━━━ DATA TO PROCESS ━━━

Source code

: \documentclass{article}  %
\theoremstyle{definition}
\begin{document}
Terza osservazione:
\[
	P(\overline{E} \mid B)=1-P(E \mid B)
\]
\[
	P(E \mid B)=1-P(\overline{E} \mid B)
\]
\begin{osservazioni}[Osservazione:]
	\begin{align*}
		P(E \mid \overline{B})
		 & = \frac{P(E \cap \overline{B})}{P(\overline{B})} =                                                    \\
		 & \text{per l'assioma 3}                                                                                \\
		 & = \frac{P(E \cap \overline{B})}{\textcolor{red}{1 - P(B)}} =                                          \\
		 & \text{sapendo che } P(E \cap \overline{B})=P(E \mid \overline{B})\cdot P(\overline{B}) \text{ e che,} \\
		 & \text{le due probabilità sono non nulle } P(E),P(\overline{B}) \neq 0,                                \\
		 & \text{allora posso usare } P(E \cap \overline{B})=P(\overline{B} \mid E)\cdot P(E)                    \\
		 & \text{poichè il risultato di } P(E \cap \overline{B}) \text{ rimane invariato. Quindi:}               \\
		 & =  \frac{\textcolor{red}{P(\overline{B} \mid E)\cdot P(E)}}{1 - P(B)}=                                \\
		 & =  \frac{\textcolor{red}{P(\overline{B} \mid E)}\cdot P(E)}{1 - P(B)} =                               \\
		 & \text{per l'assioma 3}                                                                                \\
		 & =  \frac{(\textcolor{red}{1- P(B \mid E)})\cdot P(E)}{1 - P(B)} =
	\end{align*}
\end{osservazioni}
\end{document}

━━━
━━━ DATA TO PROCESS ━━━

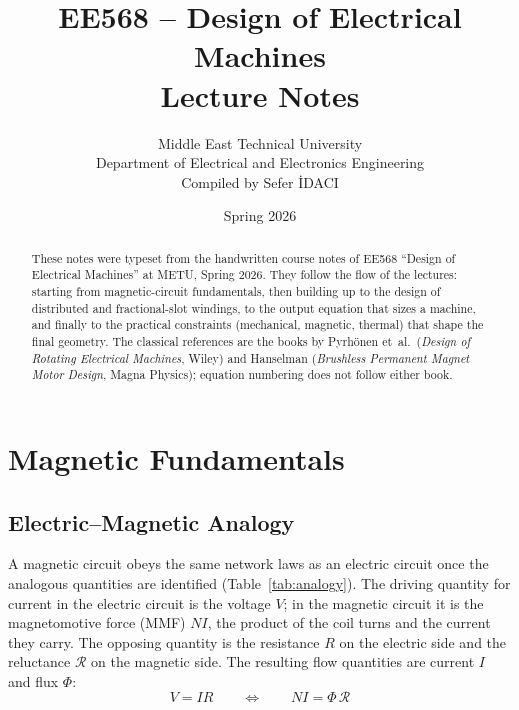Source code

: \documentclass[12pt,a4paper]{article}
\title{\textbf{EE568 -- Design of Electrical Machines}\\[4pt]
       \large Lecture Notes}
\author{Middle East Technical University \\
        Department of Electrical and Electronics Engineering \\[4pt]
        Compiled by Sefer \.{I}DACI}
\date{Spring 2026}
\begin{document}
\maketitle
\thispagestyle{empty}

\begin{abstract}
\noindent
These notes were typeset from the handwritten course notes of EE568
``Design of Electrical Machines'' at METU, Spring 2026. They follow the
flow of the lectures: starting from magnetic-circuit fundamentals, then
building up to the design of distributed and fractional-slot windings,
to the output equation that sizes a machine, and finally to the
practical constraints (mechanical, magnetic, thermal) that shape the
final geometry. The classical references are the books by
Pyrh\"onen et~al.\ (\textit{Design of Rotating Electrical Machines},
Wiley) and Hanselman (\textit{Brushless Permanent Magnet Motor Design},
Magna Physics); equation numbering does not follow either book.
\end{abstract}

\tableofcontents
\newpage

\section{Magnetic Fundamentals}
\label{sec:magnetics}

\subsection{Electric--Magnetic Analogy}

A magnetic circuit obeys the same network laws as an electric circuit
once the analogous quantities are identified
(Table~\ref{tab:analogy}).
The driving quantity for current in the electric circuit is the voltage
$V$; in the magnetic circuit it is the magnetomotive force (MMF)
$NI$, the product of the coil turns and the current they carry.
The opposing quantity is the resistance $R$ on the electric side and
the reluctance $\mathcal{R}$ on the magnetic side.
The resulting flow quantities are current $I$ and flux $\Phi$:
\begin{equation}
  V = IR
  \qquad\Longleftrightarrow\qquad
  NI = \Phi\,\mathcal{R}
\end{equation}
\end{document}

━━━

▸ TASK TO CARRY OUT: Read the listing line by line, and copy each line in which the word "quantity" is found.

▸ RESPONSE AREA:
The driving quantity for current in the electric circuit is the voltage
The opposing quantity is the resistance $R$ on the electric side and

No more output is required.